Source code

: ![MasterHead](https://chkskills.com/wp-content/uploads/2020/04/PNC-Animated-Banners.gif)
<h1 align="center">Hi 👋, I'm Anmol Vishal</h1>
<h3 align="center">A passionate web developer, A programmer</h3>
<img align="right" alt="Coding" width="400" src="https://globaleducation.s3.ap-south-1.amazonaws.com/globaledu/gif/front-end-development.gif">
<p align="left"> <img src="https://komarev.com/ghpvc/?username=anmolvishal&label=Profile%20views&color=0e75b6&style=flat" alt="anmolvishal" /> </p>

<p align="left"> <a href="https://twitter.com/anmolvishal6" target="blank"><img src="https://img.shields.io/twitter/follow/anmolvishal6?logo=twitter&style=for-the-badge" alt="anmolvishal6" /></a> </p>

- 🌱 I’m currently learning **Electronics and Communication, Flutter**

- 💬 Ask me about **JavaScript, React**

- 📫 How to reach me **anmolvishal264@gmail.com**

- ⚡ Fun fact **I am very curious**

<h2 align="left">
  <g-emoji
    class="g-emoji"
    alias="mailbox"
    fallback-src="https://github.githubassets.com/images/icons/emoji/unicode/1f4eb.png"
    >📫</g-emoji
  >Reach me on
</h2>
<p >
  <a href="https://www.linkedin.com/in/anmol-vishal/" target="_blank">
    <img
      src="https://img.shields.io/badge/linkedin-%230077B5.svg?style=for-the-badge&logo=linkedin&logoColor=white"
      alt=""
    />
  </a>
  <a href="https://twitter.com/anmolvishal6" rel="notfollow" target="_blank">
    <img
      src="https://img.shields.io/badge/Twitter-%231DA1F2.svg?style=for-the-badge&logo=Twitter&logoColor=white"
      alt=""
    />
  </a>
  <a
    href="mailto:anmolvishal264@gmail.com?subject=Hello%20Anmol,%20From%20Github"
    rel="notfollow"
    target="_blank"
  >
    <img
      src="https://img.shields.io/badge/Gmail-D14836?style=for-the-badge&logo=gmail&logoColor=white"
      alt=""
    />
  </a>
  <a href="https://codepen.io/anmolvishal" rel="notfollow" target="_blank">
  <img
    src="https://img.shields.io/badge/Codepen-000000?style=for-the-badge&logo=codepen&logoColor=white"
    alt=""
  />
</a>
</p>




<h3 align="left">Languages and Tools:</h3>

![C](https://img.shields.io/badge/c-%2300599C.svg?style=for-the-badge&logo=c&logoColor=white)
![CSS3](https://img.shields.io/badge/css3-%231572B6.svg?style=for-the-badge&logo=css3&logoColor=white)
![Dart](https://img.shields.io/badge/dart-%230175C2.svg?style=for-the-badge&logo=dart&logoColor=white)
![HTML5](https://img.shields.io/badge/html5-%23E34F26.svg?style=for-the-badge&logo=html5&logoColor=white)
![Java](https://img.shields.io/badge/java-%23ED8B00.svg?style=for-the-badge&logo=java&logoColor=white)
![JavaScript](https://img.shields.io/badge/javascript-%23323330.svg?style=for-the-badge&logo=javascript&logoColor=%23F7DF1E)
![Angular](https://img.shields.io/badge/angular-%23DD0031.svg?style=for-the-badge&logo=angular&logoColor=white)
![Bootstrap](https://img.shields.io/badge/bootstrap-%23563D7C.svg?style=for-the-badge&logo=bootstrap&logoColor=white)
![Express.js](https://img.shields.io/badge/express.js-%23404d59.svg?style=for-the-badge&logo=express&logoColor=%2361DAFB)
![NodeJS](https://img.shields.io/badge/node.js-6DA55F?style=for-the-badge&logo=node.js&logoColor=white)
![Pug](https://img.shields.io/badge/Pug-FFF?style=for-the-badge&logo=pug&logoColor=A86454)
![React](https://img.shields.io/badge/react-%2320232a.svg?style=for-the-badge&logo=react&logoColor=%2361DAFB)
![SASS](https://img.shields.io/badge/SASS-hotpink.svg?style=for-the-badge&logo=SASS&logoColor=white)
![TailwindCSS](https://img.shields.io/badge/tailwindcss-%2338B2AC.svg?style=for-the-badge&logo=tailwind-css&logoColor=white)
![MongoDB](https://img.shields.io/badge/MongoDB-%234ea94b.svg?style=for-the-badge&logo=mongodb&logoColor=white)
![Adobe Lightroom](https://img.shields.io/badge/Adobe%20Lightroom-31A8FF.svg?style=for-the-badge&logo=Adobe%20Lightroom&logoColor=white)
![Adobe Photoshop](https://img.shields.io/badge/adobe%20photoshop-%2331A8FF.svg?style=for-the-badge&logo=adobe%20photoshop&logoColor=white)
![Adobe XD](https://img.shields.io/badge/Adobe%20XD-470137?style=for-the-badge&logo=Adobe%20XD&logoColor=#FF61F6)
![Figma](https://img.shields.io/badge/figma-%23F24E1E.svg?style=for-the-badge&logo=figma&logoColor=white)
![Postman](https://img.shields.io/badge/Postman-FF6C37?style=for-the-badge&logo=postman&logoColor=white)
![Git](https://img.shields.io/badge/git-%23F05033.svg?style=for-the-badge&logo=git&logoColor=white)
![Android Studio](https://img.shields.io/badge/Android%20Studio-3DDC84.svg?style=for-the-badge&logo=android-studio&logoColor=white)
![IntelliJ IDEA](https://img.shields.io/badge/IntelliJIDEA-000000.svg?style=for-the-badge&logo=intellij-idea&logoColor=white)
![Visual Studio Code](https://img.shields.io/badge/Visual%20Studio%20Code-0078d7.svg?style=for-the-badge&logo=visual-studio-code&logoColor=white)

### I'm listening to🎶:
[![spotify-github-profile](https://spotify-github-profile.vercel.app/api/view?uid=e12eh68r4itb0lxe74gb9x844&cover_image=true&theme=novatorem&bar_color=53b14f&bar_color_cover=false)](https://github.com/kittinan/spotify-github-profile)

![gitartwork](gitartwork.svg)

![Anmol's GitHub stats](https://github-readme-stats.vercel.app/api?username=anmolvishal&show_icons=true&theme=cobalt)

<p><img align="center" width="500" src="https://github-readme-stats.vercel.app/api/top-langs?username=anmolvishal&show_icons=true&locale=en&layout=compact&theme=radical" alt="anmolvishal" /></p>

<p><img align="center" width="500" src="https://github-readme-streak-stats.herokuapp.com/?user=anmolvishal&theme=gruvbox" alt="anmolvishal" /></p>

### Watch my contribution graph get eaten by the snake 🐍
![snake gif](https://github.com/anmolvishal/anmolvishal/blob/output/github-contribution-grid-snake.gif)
=====
--- TASK TO CARRY OUT ---
Give the number of lines above that contain the word "contribution", with no other text.

--- RESULT FOR THIS TASK ---
2